The idea that a people can be physically removed from their
homelands, especially one at the edge of Atlantic, through
which they earn their living as fishermen, without their full
agreement, is not only impertinent, it is preposterous. The
option of remaining in Bakassi as Nigerians resident in Cameroon
also offered to them leaves them with no political base, either
in Nigeria or Cameroon. They will be outright aliens in Cameroon,
and just a little better than aliens in Nigeria, because they
will have no constituency or platform to aspire to any political
office in the country.
Given that Nigeria’s lacklustre handling of the territorial
dispute culminated in its ending up at the ICJ where Nigeria
lost out, the fact of our loss of Bakassi to Cameroon has
become a fait accompli.
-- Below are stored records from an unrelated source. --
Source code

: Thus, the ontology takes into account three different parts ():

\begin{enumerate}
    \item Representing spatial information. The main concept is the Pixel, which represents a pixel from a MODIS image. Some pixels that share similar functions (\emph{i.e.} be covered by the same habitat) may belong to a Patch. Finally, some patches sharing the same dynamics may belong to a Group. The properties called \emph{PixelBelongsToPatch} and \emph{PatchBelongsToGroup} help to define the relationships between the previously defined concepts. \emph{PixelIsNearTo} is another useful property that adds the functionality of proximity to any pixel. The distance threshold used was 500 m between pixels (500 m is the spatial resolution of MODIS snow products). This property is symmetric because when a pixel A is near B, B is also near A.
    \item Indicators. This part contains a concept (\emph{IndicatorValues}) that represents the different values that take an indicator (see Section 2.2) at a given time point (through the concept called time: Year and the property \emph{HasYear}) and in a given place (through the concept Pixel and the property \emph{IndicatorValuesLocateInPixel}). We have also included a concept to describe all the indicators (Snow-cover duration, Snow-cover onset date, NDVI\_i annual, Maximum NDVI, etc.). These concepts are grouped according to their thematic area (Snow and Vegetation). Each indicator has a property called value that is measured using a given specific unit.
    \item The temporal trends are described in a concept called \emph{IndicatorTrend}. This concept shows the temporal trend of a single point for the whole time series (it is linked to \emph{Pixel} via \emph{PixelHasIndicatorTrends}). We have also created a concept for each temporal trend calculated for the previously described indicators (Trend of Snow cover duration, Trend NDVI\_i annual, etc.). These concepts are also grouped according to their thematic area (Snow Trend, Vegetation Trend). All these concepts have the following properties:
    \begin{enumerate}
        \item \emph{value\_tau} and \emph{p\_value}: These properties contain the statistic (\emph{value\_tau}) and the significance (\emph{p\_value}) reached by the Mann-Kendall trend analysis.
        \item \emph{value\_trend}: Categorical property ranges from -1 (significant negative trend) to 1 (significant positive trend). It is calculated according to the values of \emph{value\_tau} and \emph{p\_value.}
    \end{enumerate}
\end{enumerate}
But the manner of implementation of
Nigeria’s concession of Bakassi, as agreed to by Nigeria
in the Greentree Accord, cannot guarantee a peaceful or creditable
denouement.
What we expect Nigeria to do at this time is to work assiduously
towards a political resolution of the manner of hand over
of Bakassi to Cameroon. Nigeria and Cameroon need to discuss,
in the spirit of African brotherhood, and arrive at a solution
which will not force the Nigerians in Bakassi out of their
homeland, conscript them into a forced, and also fake Cameroonian
citizenship or make them aliens in Nigeria.
An agreement should be worked out which will allow Nigerians
in Bakassi to continue to live in Bakassi, as Nigerian citizens,
under a Nigerian administration. President Obasanjo and Biya
may have to agree on certain boundary delineations, as expedient,
without stretching the legal arguments of the ICJ ruling and
the Greentree Accord.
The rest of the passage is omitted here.